To examine the effects of E₂ on the expression of uterine ER, adult and immature rats were ovariectomized to reduce endogenous hormones, given a single, physiological dose of E₂, and sacrificed at various hours after hormone injection. RNase protection assay was used to quantitate ER mRNA levels in whole uterus. In adult rats, uterine levels of ER mRNA decreased (P < 0.05) to about 40% of control levels by 6 h after E₂ treatment (Fig. 1). At 24 h, ER mRNA levels tended to be higher compared to 0 h (P = 0.056), and by 72 h after hormone treatment, levels of ER mRNA in the uterus of mature animals were not different from control levels. E₂ treatment of immature rats tended to decrease ER mRNA levels by 3 h compared to controls (P = 0.088) (Fig. 2). ER mRNA levels returned to control levels by 6 h; however, by 24 h, ER transcripts in the uterus were increased (P < 0.01) compared to controls. ER mRNA levels returned to control levels by 72 h after E₂ treatment in immature rat uteri. Expression of the c-fos immediate early gene was used as a positive control for the uterine response to E₂ in this study, and, as has been well documented [26,32–34], c-fos expression increased at 3 h after E₂ treatment and then declined (data not shown). In order to investigate whether the E₂-induced decrease in ER mRNA levels requires the synthesis of new proteins, the protein synthesis inhibitor cycloheximide was used. The effect of cycloheximide alone, or in combination with E₂, on the steady-state level of ER mRNA was examined using RNase protection assay (Fig. 3). In this study, E₂ treatment of immature rats resulted in suppression (P < 0.05) of receptor message by 3 h, and cycloheximide alone had no significant effect on ER mRNA. When combined with E₂ treatment, cycloheximide did not abolish the E₂-induced decrease (P < 0.05) in ER mRNA levels, suggesting that suppression of ER mRNA by E₂ occurs independent of protein synthesis in the rat uterus. In addition, studies by Copland and coworkers [8] showed that treatment of castrated rats with cycloheximide had no effect on the E₂-induced decrease in ER protein.
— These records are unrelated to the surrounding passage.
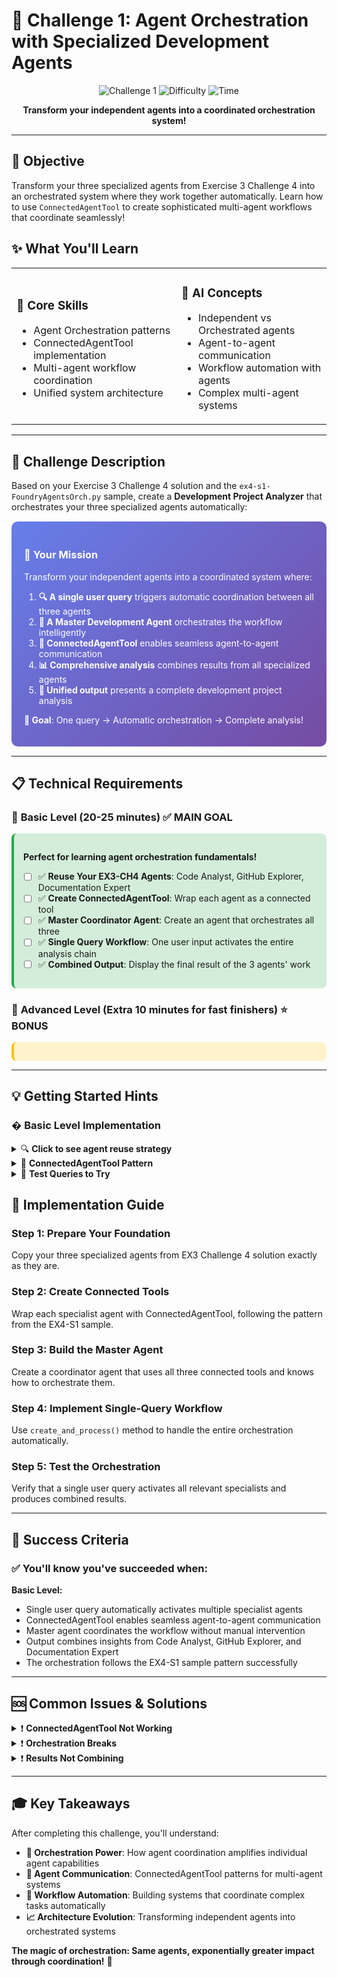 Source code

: # 🔄 Challenge 1: Agent Orchestration with Specialized Development Agents

<div align="center">

![Challenge 1](https://img.shields.io/badge/Challenge-1-blue?style=for-the-badge)
![Difficulty](https://img.shields.io/badge/Difficulty-Intermediate-orange?style=for-the-badge)
![Time](https://img.shields.io/badge/Time-25%20minutes-red?style=for-the-badge)

**Transform your independent agents into a coordinated orchestration system!**

</div>

---

## 🎯 **Objective**

Transform your three specialized agents from Exercise 3 Challenge 4 into an orchestrated system where they work together automatically. Learn how to use `ConnectedAgentTool` to create sophisticated multi-agent workflows that coordinate seamlessly!

## ✨ **What You'll Learn**

<table>
<tr>
<td>

### 🔄 **Core Skills**
- Agent Orchestration patterns
- ConnectedAgentTool implementation
- Multi-agent workflow coordination
- Unified system architecture

</td>
<td>

### 🧠 **AI Concepts**  
- Independent vs Orchestrated agents
- Agent-to-agent communication
- Workflow automation with agents
- Complex multi-agent systems

</td>
</tr>
</table>

---

## 📝 **Challenge Description**

Based on your Exercise 3 Challenge 4 solution and the `ex4-s1-FoundryAgentsOrch.py` sample, create a **Development Project Analyzer** that orchestrates your three specialized agents automatically:

<div style="background: linear-gradient(135deg, #667eea 0%, #764ba2 100%); padding: 20px; border-radius: 10px; margin: 15px 0; color: white;">

### 🎯 **Your Mission**

Transform your independent agents into a coordinated system where:

1. **🔍 A single user query** triggers automatic coordination between all three agents
2. **🤖 A Master Development Agent** orchestrates the workflow intelligently  
3. **🔗 ConnectedAgentTool** enables seamless agent-to-agent communication
4. **📊 Comprehensive analysis** combines results from all specialized agents
5. **🎯 Unified output** presents a complete development project analysis

**🌟 Goal**: One query → Automatic orchestration → Complete analysis!

</div>

---

## 📋 **Technical Requirements**

### 🥇 **Basic Level (20-25 minutes)** ✅ MAIN GOAL

<div style="background: #d4edda; padding: 15px; border-radius: 8px; border-left: 4px solid #28a745; margin: 10px 0;">

**Perfect for learning agent orchestration fundamentals!**

- [ ] ✅ **Reuse Your EX3-CH4 Agents**: Code Analyst, GitHub Explorer, Documentation Expert
- [ ] ✅ **Create ConnectedAgentTool**: Wrap each agent as a connected tool
- [ ] ✅ **Master Coordinator Agent**: Create an agent that orchestrates all three
- [ ] ✅ **Single Query Workflow**: One user input activates the entire analysis chain
- [ ] ✅ **Combined Output**: Display the final result of the 3 agents' work

</div>

### 🌟 **Advanced Level (Extra 10 minutes for fast finishers)** ⭐ BONUS

<div style="background: #fff3cd; padding: 15px; border-radius: 8px; border-left: 4px solid #ffc107; margin: 10px 0;">


</div>

---

## 💡 **Getting Started Hints**

### � **Basic Level Implementation**

<details>
<summary>🔍 <strong>Click to see agent reuse strategy</strong></summary>

**Agents to Copy from EX3-CH4:**

- **Code Analyst Agent**: With FunctionTool and `analyze_code_metrics` function
- **GitHub Explorer Agent**: With OpenApiTool for GitHub API access
- **Documentation Expert Agent**: With McpTool for Microsoft Learn access

**Key Changes for Orchestration:**
- Same agent definitions, but now used as ConnectedAgentTool
- No need to modify the original agent logic
- Focus on the orchestration layer, not individual agent functionality

</details>

<details>
<summary>🎯 <strong>ConnectedAgentTool Pattern</strong></summary>

**Template Structure:**
```python
# Create connected agent tools (one for each specialist)
specialist_tool1 = ConnectedAgentTool(
    id=specialist_agent.id,
    name="tool_name", 
    description="What this agent specializes in"
)
### create the other two tools similarly ###

# Use in master agent
master_agent = agents_client.create_agent(
    model=deployment_name,
    name="Master Development Agent",
    instructions="Orchestration instructions here...",
    tools=[
        specialist_tool1.definitions[0],
        specialist_tool2.definitions[0], 
        specialist_tool3.definitions[0]º
    ]
)
```

</details>

<details>
<summary>🚀 <strong>Test Queries to Try</strong></summary>

**Simple Development Queries:**
- "Analyze Python machine learning projects"
- "Find information about Azure Functions development"  
- "Evaluate REST API development tools"

**Advanced Queries:**
- "I want to learn containerization - find popular Docker projects and official documentation"
- "Help me understand microservices architecture with real examples and Microsoft guidance"

</details>

## 🔧 **Implementation Guide**

### **Step 1: Prepare Your Foundation**
Copy your three specialized agents from EX3 Challenge 4 solution exactly as they are.

### **Step 2: Create Connected Tools**
Wrap each specialist agent with ConnectedAgentTool, following the pattern from the EX4-S1 sample.

### **Step 3: Build the Master Agent**
Create a coordinator agent that uses all three connected tools and knows how to orchestrate them.

### **Step 4: Implement Single-Query Workflow**
Use `create_and_process()` method to handle the entire orchestration automatically.

### **Step 5: Test the Orchestration**
Verify that a single user query activates all relevant specialists and produces combined results.

---

## 🎯 **Success Criteria**

### ✅ **You'll know you've succeeded when:**

**Basic Level:**
- Single user query automatically activates multiple specialist agents
- ConnectedAgentTool enables seamless agent-to-agent communication
- Master agent coordinates the workflow without manual intervention
- Output combines insights from Code Analyst, GitHub Explorer, and Documentation Expert
- The orchestration follows the EX4-S1 sample pattern successfully

---

## 🆘 **Common Issues & Solutions**

<details>
<summary>❗ <strong>ConnectedAgentTool Not Working</strong></summary>

**Problem**: Master agent doesn't call specialist agents

**Solutions**:
- Verify `.definitions[0]` is used correctly in master agent tools list
- Check that specialist agent IDs are valid
- Ensure ConnectedAgentTool descriptions are clear and specific
- Confirm master agent instructions mention when to use each tool

</details>

<details>
<summary>❗ <strong>Orchestration Breaks</strong></summary>

**Problem**: Workflow stops or fails during execution

**Solutions**:
- Use `create_and_process()` method for automatic handling
- Check individual specialist agents work independently first
- Verify Azure AI Foundry endpoint and credentials are correct
- Ensure all required tools (FunctionTool, OpenApiTool, McpTool) are properly configured

</details>

<details>
<summary>❗ <strong>Results Not Combining</strong></summary>

**Problem**: Getting individual agent outputs, not orchestrated results

**Solutions**:
- Improve master agent instructions to be more specific about coordination
- Ensure master agent understands its role as a coordinator
- Check that all ConnectedAgentTool descriptions are accurate
- Verify the workflow is using the master agent, not individual specialists

</details>

---

## 🎓 **Key Takeaways**

After completing this challenge, you'll understand:

- **🔄 Orchestration Power**: How agent coordination amplifies individual agent capabilities
- **🤝 Agent Communication**: ConnectedAgentTool patterns for multi-agent systems  
- **🎯 Workflow Automation**: Building systems that coordinate complex tasks automatically
- **📈 Architecture Evolution**: Transforming independent agents into orchestrated systems

**The magic of orchestration: Same agents, exponentially greater impact through coordination!** 🚀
View larger version (43K): [in this window] [in a new window]   FIG. 1. Effect of E2 treatment on uterine ER mRNA content in adult rats. Mature, ovariectomized rats (n = 4 per time point) were treated with sesame oil or E2 (4 µg/kg BW). Total RNA was extracted from the uterus at different times and subjected to RNase protection assays. A representative autoradiogram is shown. The levels of ER and cyclophilin mRNAs were quantitated by densitometric scans of resultant autoradiograms. ER mRNA levels were normalized to the levels of cyclophilin mRNA. Results are depicted graphically as arbitrary units

View larger version (39K): [in this window] [in a new window]   FIG. 2. Effect of E2 treatment on uterine ER mRNA levels in immature rats. Ovariectomized, sexually immature rats (n = 4 per time point) were treated with E2, and uterine ER mRNA levels were measured by RNase protection assays and quantitated (see Fig. 1 for details)
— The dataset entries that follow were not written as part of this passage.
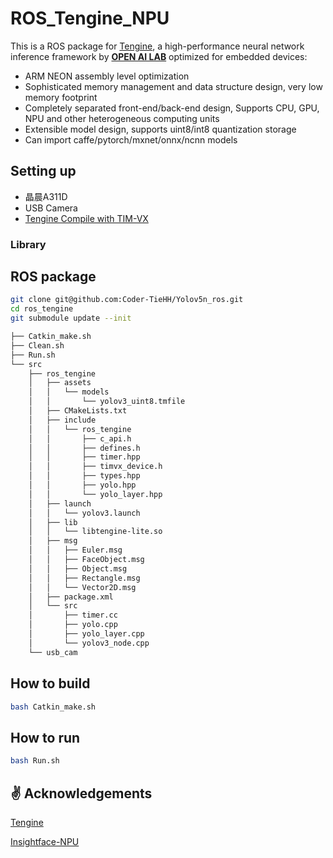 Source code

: # ROS_Tengine_NPU #

This is a ROS package for [Tengine](https://github.com/OAID/Tengine/blob/tengine-lite/), a high-performance neural network inference framework  by **[OPEN AI LAB](http://www.openailab.com)** optimized for embedded devices:

- ARM NEON assembly level optimization
- Sophisticated memory management and data structure design, very low memory footprint
- Completely separated front-end/back-end design, Supports CPU, GPU, NPU and other heterogeneous computing units
- Extensible model design, supports uint8/int8 quantization storage
- Can import caffe/pytorch/mxnet/onnx/ncnn models

## Setting up ##
* 晶晨A311D
* USB Camera
* [Tengine Compile with TIM-VX ](https://tengine-docs.readthedocs.io/zh_CN/latest/source_compile/compile_timvx.html)
### Library ###

## ROS package ##
```bash
git clone git@github.com:Coder-TieHH/Yolov5n_ros.git
cd ros_tengine
git submodule update --init
```
```bash
├── Catkin_make.sh
├── Clean.sh
├── Run.sh
└── src
    ├── ros_tengine
    │   ├── assets
    │   │   └── models
    │   │       └── yolov3_uint8.tmfile
    │   ├── CMakeLists.txt
    │   ├── include
    │   │   └── ros_tengine
    │   │       ├── c_api.h
    │   │       ├── defines.h
    │   │       ├── timer.hpp
    │   │       ├── timvx_device.h
    │   │       ├── types.hpp
    │   │       ├── yolo.hpp
    │   │       └── yolo_layer.hpp
    │   ├── launch
    │   │   └── yolov3.launch
    │   ├── lib
    │   │   └── libtengine-lite.so
    │   ├── msg
    │   │   ├── Euler.msg
    │   │   ├── FaceObject.msg
    │   │   ├── Object.msg
    │   │   ├── Rectangle.msg
    │   │   └── Vector2D.msg
    │   ├── package.xml
    │   └── src
    │       ├── timer.cc
    │       ├── yolo.cpp
    │       ├── yolo_layer.cpp
    │       └── yolov3_node.cpp
    └── usb_cam
```

## How to build ##
```bash
bash Catkin_make.sh
```
## How to run ##
```bash
bash Run.sh
```

## :v:  Acknowledgements ##
[Tengine](https://github.com/OAID/Tengine/blob/tengine-lite/)

[Insightface-NPU](https://github.com/mlbo/Insightface-NPU)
View larger version (20K): [in this window] [in a new window]   FIG. 3. Effect of cycloheximide and E2 on the level of ER mRNA. Ovariectomized, immature rats (n = 4 per time point) were treated with E2, cycloheximide (CHX), or E2 plus CHX. Uterine ER mRNA levels were measured 3 h after treatment by RNase protection assays and quantitated (as described in Fig. 1). Values with different letters differ significantly (P < 0.05). E2 treatment suppressed ER mRNA receptor message by 3 h, CHX alone had no significant effect on ER mRNA, and CHX did not abolish the E2-induced decrease in ER mRNA levels

Uterine Cell-Type Specific Expression of ER mRNA After E₂ Treatment

In situ hybridization studies were performed to determine which uterine cell types displayed down-regulation of ER mRNA after E₂ treatment. Uteri from the same rats analyzed by RNase protection analysis were used. Using the ER antisense probe on uterine sections from control mature rats, ER mRNA was detected in all uterine tissue compartments, but ER transcripts appeared to be most abundant in the epithelia (Fig. 4B). Uterine sections hybridized with ER sense RNA probe showed only background levels of silver grains (Figs. 4A and 5A). The pattern and intensity of ER mRNA silver grains in uterine sections at 3 h after E₂ treatment appeared similar to the 0-h control sections (Fig. 4C). However, at 6 h after E₂ treatment, a decrease in silver grains corresponding to ER mRNA was seen in all compartments, most strikingly in the luminal and glandular epithelia (Fig. 4D). By 24 h after E₂ administration to mature rats, an increase in silver grains in all the uterine compartments was seen (Fig. 4E). By 72 h after hormone treatment, the constitutive cell type-specific expression pattern of ER transcripts had returned (Fig. 4F).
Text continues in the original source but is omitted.